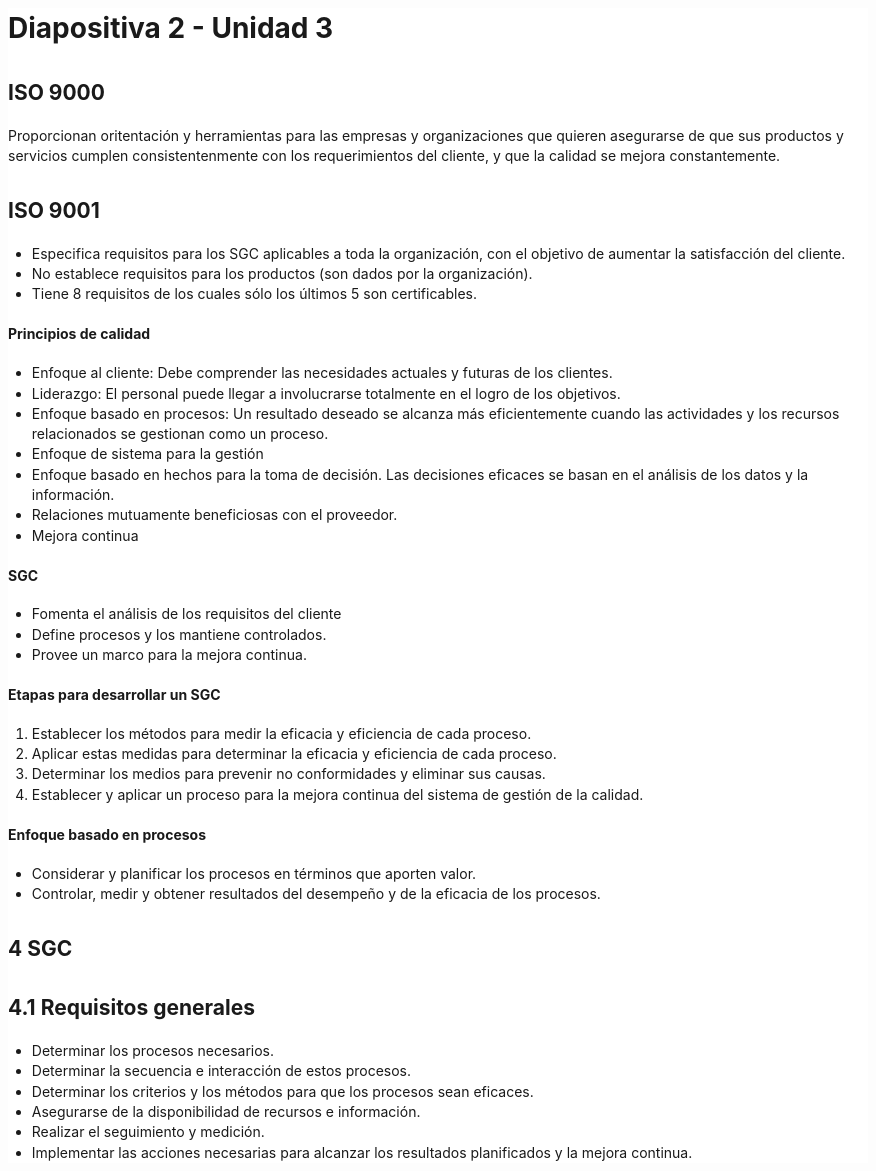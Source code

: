 # Diapositiva 2 - Unidad 3

## ISO 9000

Proporcionan oritentación y herramientas para las empresas y organizaciones que quieren asegurarse de que sus productos y servicios cumplen consistentenmente con los requerimientos del cliente, y que la calidad se mejora constantemente.

## ISO 9001

- Especifica requisitos para los SGC aplicables a toda la organización, con el objetivo de aumentar la satisfacción del cliente.
- No establece requisitos para los productos (son dados por la organización).
- Tiene 8 requisitos de los cuales sólo los últimos 5 son certificables.

#### Principios de calidad

- Enfoque al cliente: Debe comprender las necesidades actuales y futuras de los clientes.
- Liderazgo: El personal puede llegar a involucrarse totalmente en el logro de los objetivos.
- Enfoque basado en procesos: Un resultado deseado se alcanza más eficientemente cuando las actividades y los recursos relacionados se gestionan como un proceso.
- Enfoque de sistema para la gestión
- Enfoque basado en hechos para la toma de decisión. Las decisiones eficaces se basan en el análisis de los datos y la información.
- Relaciones mutuamente beneficiosas con el proveedor.
- Mejora continua

#### SGC

- Fomenta el análisis de los requisitos del cliente
- Define procesos y los mantiene controlados.
- Provee un marco para la mejora continua.

#### Etapas para desarrollar un SGC

1. Establecer los métodos para medir la eficacia y eficiencia de cada proceso.
2. Aplicar estas medidas para determinar la eficacia y eficiencia de cada proceso.
3. Determinar los medios para prevenir no conformidades y eliminar sus causas.
4. Establecer y aplicar un proceso para la mejora continua del sistema de gestión de la calidad.

#### Enfoque basado en procesos

- Considerar y planificar los procesos en términos que aporten valor.
- Controlar, medir y obtener resultados del desempeño y de la eficacia de los procesos.

## 4 SGC

## 4.1 Requisitos generales

- Determinar los procesos necesarios.
- Determinar la secuencia e interacción de estos procesos.
- Determinar los criterios y los métodos para que los procesos sean eficaces.
- Asegurarse de la disponibilidad de recursos e información.
- Realizar el seguimiento y medición.
- Implementar las acciones necesarias para alcanzar los resultados planificados y la mejora continua.
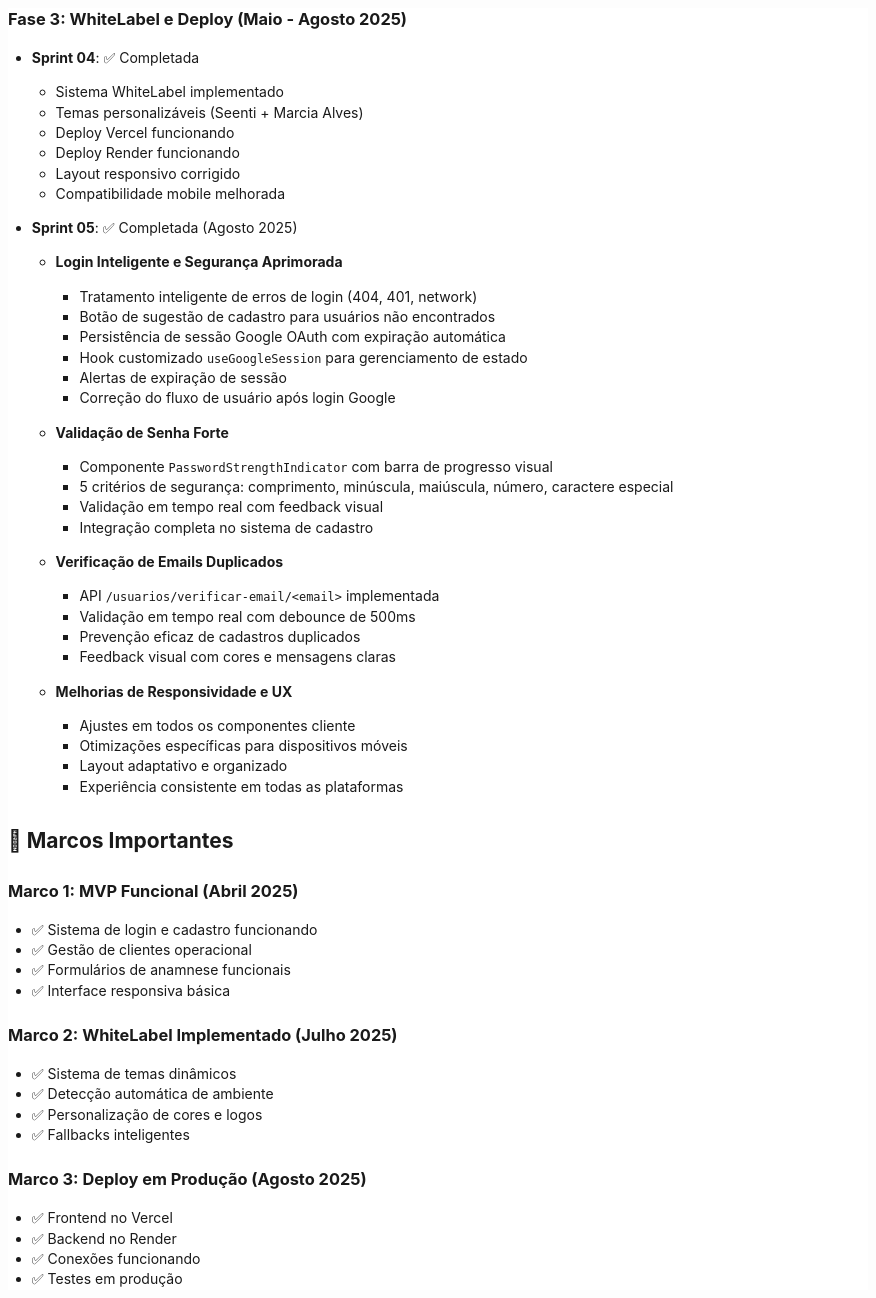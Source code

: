 ### **Fase 3: WhiteLabel e Deploy (Maio - Agosto 2025)**
- **Sprint 04**: ✅ Completada
  - Sistema WhiteLabel implementado
  - Temas personalizáveis (Seenti + Marcia Alves)
  - Deploy Vercel funcionando
  - Deploy Render funcionando
  - Layout responsivo corrigido
  - Compatibilidade mobile melhorada

- **Sprint 05**: ✅ Completada (Agosto 2025)
  - **Login Inteligente e Segurança Aprimorada**
    - Tratamento inteligente de erros de login (404, 401, network)
    - Botão de sugestão de cadastro para usuários não encontrados
    - Persistência de sessão Google OAuth com expiração automática
    - Hook customizado `useGoogleSession` para gerenciamento de estado
    - Alertas de expiração de sessão
    - Correção do fluxo de usuário após login Google
  
  - **Validação de Senha Forte**
    - Componente `PasswordStrengthIndicator` com barra de progresso visual
    - 5 critérios de segurança: comprimento, minúscula, maiúscula, número, caractere especial
    - Validação em tempo real com feedback visual
    - Integração completa no sistema de cadastro
  
  - **Verificação de Emails Duplicados**
    - API `/usuarios/verificar-email/<email>` implementada
    - Validação em tempo real com debounce de 500ms
    - Prevenção eficaz de cadastros duplicados
    - Feedback visual com cores e mensagens claras
  
  - **Melhorias de Responsividade e UX**
    - Ajustes em todos os componentes cliente
    - Otimizações específicas para dispositivos móveis
    - Layout adaptativo e organizado
    - Experiência consistente em todas as plataformas

## 🎯 **Marcos Importantes**

### **Marco 1: MVP Funcional (Abril 2025)**
- ✅ Sistema de login e cadastro funcionando
- ✅ Gestão de clientes operacional
- ✅ Formulários de anamnese funcionais
- ✅ Interface responsiva básica

### **Marco 2: WhiteLabel Implementado (Julho 2025)**
- ✅ Sistema de temas dinâmicos
- ✅ Detecção automática de ambiente
- ✅ Personalização de cores e logos
- ✅ Fallbacks inteligentes

### **Marco 3: Deploy em Produção (Agosto 2025)**
- ✅ Frontend no Vercel
- ✅ Backend no Render
- ✅ Conexões funcionando
- ✅ Testes em produção
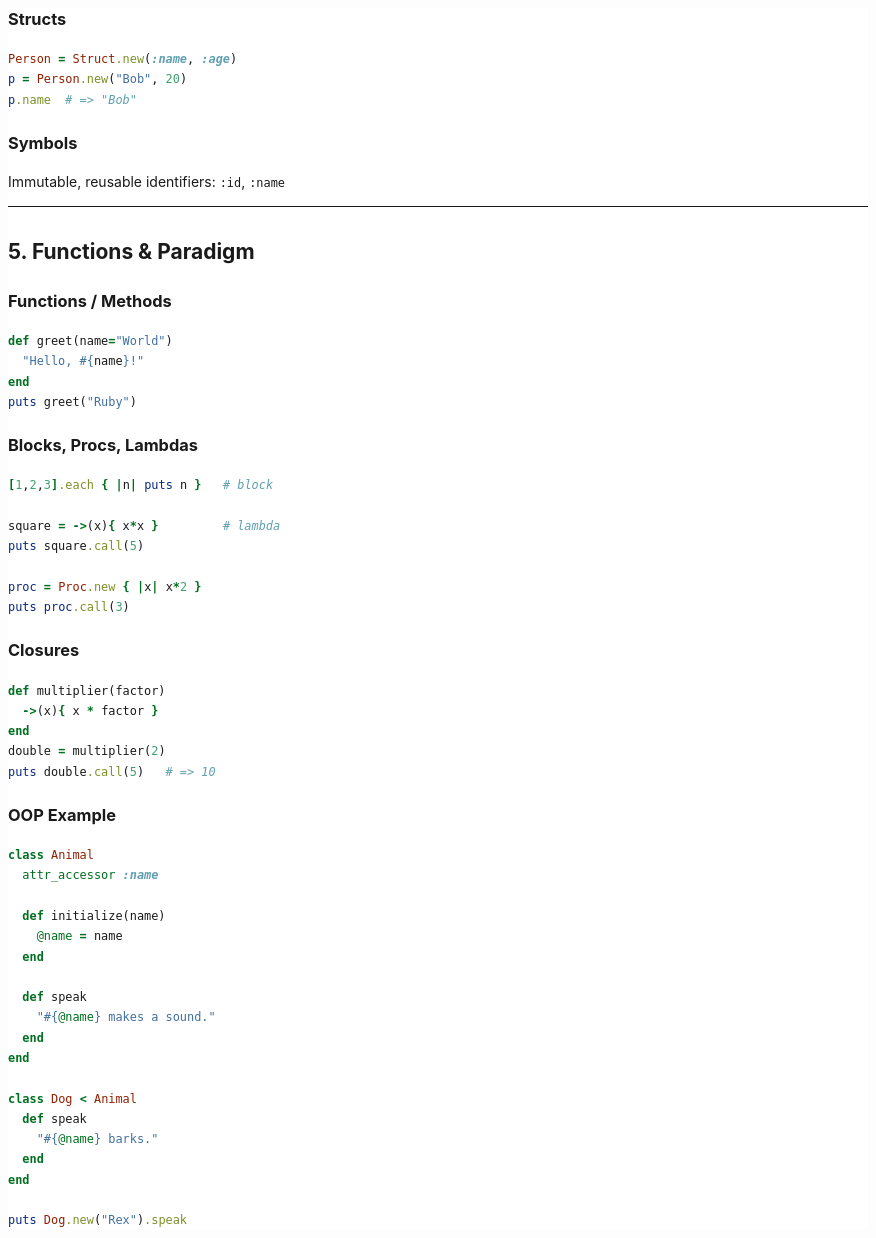 ### Structs
```ruby
Person = Struct.new(:name, :age)
p = Person.new("Bob", 20)
p.name  # => "Bob"
```

### Symbols
Immutable, reusable identifiers: `:id`, `:name`  

---

## 5. Functions & Paradigm

### Functions / Methods
```ruby
def greet(name="World")
  "Hello, #{name}!"
end
puts greet("Ruby")
```

### Blocks, Procs, Lambdas
```ruby
[1,2,3].each { |n| puts n }   # block

square = ->(x){ x*x }         # lambda
puts square.call(5)

proc = Proc.new { |x| x*2 }
puts proc.call(3)
```

### Closures
```ruby
def multiplier(factor)
  ->(x){ x * factor }
end
double = multiplier(2)
puts double.call(5)   # => 10
```

### OOP Example
```ruby
class Animal
  attr_accessor :name

  def initialize(name)
    @name = name
  end

  def speak
    "#{@name} makes a sound."
  end
end

class Dog < Animal
  def speak
    "#{@name} barks."
  end
end

puts Dog.new("Rex").speak
```
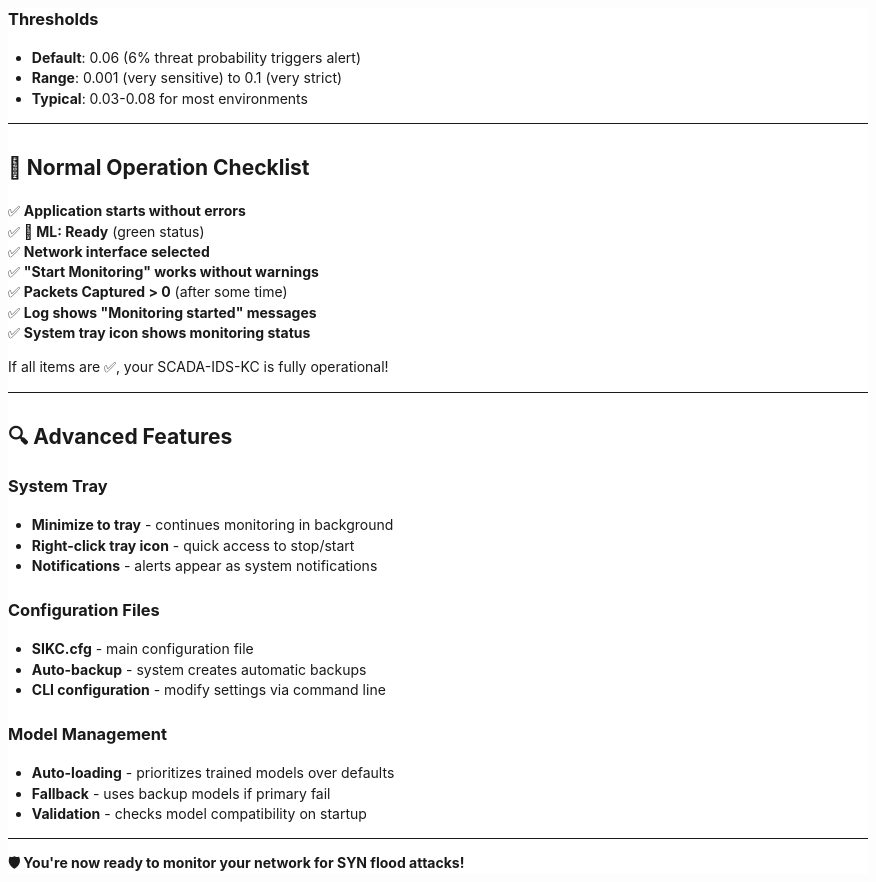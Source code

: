 ### Thresholds
- **Default**: 0.06 (6% threat probability triggers alert)
- **Range**: 0.001 (very sensitive) to 0.1 (very strict)
- **Typical**: 0.03-0.08 for most environments

---

## 🎯 Normal Operation Checklist

✅ **Application starts without errors**  
✅ **🧠 ML: Ready** (green status)  
✅ **Network interface selected**  
✅ **"Start Monitoring" works without warnings**  
✅ **Packets Captured > 0** (after some time)  
✅ **Log shows "Monitoring started" messages**  
✅ **System tray icon shows monitoring status**  

If all items are ✅, your SCADA-IDS-KC is fully operational!

---

## 🔍 Advanced Features

### System Tray
- **Minimize to tray** - continues monitoring in background
- **Right-click tray icon** - quick access to stop/start
- **Notifications** - alerts appear as system notifications

### Configuration Files
- **SIKC.cfg** - main configuration file
- **Auto-backup** - system creates automatic backups
- **CLI configuration** - modify settings via command line

### Model Management
- **Auto-loading** - prioritizes trained models over defaults
- **Fallback** - uses backup models if primary fail
- **Validation** - checks model compatibility on startup

---

**🛡️ You're now ready to monitor your network for SYN flood attacks!**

**Exercise goal**.
Every line above from the line with "- Hook customizado" to the line with "- Experiência consistente", inclusive, must be returned exactly; no other line belongs in the reply.

**The completed task**.
    - Hook customizado `useGoogleSession` para gerenciamento de estado
    - Alertas de expiração de sessão
    - Correção do fluxo de usuário após login Google
  
  - **Validação de Senha Forte**
    - Componente `PasswordStrengthIndicator` com barra de progresso visual
    - 5 critérios de segurança: comprimento, minúscula, maiúscula, número, caractere especial
    - Validação em tempo real com feedback visual
    - Integração completa no sistema de cadastro
  
  - **Verificação de Emails Duplicados**
    - API `/usuarios/verificar-email/<email>` implementada
    - Validação em tempo real com debounce de 500ms
    - Prevenção eficaz de cadastros duplicados
    - Feedback visual com cores e mensagens claras
  
  - **Melhorias de Responsividade e UX**
    - Ajustes em todos os componentes cliente
    - Otimizações específicas para dispositivos móveis
    - Layout adaptativo e organizado
    - Experiência consistente em todas as plataformas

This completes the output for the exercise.